WORK TASK »
All that should appear is the run of lines from the one containing "- Documentation" through the end of the records, each repeated exactly.

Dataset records
= = = = = = =
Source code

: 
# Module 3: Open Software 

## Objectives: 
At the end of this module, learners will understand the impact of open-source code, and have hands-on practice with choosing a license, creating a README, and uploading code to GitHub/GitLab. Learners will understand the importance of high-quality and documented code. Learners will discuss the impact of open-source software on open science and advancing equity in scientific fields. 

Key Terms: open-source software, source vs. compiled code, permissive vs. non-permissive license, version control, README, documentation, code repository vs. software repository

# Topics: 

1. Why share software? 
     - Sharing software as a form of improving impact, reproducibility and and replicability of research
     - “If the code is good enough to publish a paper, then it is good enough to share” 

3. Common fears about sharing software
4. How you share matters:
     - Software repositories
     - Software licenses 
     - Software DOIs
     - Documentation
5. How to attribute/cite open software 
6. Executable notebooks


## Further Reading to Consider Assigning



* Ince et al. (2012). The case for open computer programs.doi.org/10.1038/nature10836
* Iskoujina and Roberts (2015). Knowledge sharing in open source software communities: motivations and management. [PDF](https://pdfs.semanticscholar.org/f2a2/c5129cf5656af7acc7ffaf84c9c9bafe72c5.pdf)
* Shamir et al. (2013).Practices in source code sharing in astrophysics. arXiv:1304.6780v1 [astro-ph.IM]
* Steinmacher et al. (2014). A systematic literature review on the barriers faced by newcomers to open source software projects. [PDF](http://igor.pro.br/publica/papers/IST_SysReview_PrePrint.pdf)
= = = = = = =
EXERCISE SOLUTION »
     - Documentation
5. How to attribute/cite open software 
6. Executable notebooks


## Further Reading to Consider Assigning



* Ince et al. (2012). The case for open computer programs.doi.org/10.1038/nature10836
* Iskoujina and Roberts (2015). Knowledge sharing in open source software communities: motivations and management. [PDF](https://pdfs.semanticscholar.org/f2a2/c5129cf5656af7acc7ffaf84c9c9bafe72c5.pdf)
* Shamir et al. (2013).Practices in source code sharing in astrophysics. arXiv:1304.6780v1 [astro-ph.IM]
* Steinmacher et al. (2014). A systematic literature review on the barriers faced by newcomers to open source software projects. [PDF](http://igor.pro.br/publica/papers/IST_SysReview_PrePrint.pdf)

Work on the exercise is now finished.